John Joubert: Rochester Triptych (1991-92)
SATB and organ
The texts of the settings in Rochester Triptych - specially selected for me by Nicholas Fisher to reflect three contrasting but complementary views of life - are all by the seventeenth century poet John Wilmot, 2nd Earl of Rochester. The first is a translation from the Latin of a passage by Seneca, the Stoic philosopher and playwright. Taken from the tragedy Troades, it is an uncompromising denial of the possibility of life after death. Set for men's voices and cast in the key of C minor, the aim of my setting is to capture some of the grimness, but also some of the dignity of the Stoic position. The text of the second panel of the Triptych is taken from a longer poem, and celebrates the power of Harmony - characterised here as 'mutual Love' - as the animating spirit of Creation. The setting is for female voices, and its tonality A major is that traditionally associated with the idea of Spring. After a slow introduction the music launches into a lyrical middle section in which the organ maintains an almost unbroken flow of quavers to illustrate the central image of the text - that of a rippling stream. At the words "Who would resist an Empire so Divine…" the music of the introduction is resumed to form an extended epilogue. The third panel is also taken from a longer poem 'A Satyr against Reason and Mankind'. The extract actually represents the position against which the thrust of the satire is directed, but it is such a fine statement of the apparent centrality of Man's place in the Universe that I feel its appearance here as the culmination of the Triptych is justified. It is set for the full chorus in a broadly homophonic style up to "And give the World true grounds of hope and fear", after which the music and words of the opening two lines are repeated to form a climactic peroration to the triptych as a whole.

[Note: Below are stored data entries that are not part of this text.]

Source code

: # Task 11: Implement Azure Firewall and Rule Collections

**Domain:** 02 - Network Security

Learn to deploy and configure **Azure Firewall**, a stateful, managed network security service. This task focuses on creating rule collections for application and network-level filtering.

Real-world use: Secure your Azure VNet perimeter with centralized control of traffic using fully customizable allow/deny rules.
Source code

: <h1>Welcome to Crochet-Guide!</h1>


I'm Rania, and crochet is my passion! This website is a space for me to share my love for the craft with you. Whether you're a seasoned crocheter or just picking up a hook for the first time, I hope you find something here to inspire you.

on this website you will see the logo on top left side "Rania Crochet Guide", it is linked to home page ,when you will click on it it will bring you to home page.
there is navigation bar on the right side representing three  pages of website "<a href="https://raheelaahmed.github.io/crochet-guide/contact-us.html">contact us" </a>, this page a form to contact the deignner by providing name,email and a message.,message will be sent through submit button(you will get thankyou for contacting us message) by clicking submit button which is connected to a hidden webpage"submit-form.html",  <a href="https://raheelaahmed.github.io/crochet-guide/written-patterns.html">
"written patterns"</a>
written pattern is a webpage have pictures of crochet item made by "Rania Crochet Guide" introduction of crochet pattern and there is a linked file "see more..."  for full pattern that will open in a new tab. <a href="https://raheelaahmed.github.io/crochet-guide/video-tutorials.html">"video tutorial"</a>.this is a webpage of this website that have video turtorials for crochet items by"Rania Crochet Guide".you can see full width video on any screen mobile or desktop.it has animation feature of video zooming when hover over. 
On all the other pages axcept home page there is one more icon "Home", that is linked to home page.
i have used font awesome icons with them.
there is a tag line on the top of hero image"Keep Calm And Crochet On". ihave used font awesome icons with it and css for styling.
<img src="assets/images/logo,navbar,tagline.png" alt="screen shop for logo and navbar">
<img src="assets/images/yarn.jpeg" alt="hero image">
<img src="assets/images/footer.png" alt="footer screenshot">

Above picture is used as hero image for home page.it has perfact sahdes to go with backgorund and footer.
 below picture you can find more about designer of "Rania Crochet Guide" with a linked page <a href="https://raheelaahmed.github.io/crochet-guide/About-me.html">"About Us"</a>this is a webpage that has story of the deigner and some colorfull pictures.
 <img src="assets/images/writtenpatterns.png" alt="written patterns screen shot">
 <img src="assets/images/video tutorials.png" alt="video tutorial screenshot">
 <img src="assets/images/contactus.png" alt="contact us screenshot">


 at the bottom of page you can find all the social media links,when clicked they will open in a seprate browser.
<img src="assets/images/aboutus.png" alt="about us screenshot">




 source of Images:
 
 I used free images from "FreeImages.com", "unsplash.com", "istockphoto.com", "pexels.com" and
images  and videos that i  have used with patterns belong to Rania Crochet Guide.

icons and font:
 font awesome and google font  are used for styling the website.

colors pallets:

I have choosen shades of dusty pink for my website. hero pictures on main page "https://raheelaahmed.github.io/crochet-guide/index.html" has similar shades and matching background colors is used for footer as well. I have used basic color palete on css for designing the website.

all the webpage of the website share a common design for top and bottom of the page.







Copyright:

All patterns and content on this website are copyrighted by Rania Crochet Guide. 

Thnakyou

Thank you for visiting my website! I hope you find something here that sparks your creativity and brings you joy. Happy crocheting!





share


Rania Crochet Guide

Blest Glorious Man! was the first panel of the triptych to be composed, and was first performed in 1991 by the Birmingham Bach Choir under Richard Butt in St Philip's Cathedral, Birmingham. The two other panels were added later, and the first performance of the complete triptych was given on 9th April, 1994, by the Choir under Paul Spicer in the Salvator Church, Prague. A version of Rochester Triptych for chorus and orchestra will be given this summer at the Three Choirs Festival at Hereford.
After Death nothing is, and nothing Death,
The utmost Limit of a gaspe of Breath:
Let the Ambitious Zealot lay aside
His hopes of Heav'n, (whose faith is but his Pride)
Let Slavish Soules lay by their feare;
Nor be concern'd which way, nor where,
After this Life they shall be hurl'd;
Dead, we become the Lumber of the World,
And to that Masse of matter shall be swept,
Where things destroy'd, with things unborne, are kept.
Devouring tyme swallows us whole.
Impartiall Death, Confounds Body and Soule.
from Seneca's Troas Act 2d Chor:
By Harmony the Universe does move;
And what is harmony, but mutual Love?
See gentle Brooks, how quietly they glide,
Kissing the rugged Banks on either side,
Whils't in their Christal Stream at once they show,
And with them feed the Flowers which they bestow;
Though prest upon by their too rude embrace,
In gentle murmurs they keep on their pace
To their Love'd Sea; For even Streams have desires,
Cool as they are, they feel Love's pow'rful fires:
And with such passion, that if any force
Stop or molest 'um in their Am'rous Course,
They swell with rage, break down, and ravage ore
The Banks they kiss'd, the flowers they fed before.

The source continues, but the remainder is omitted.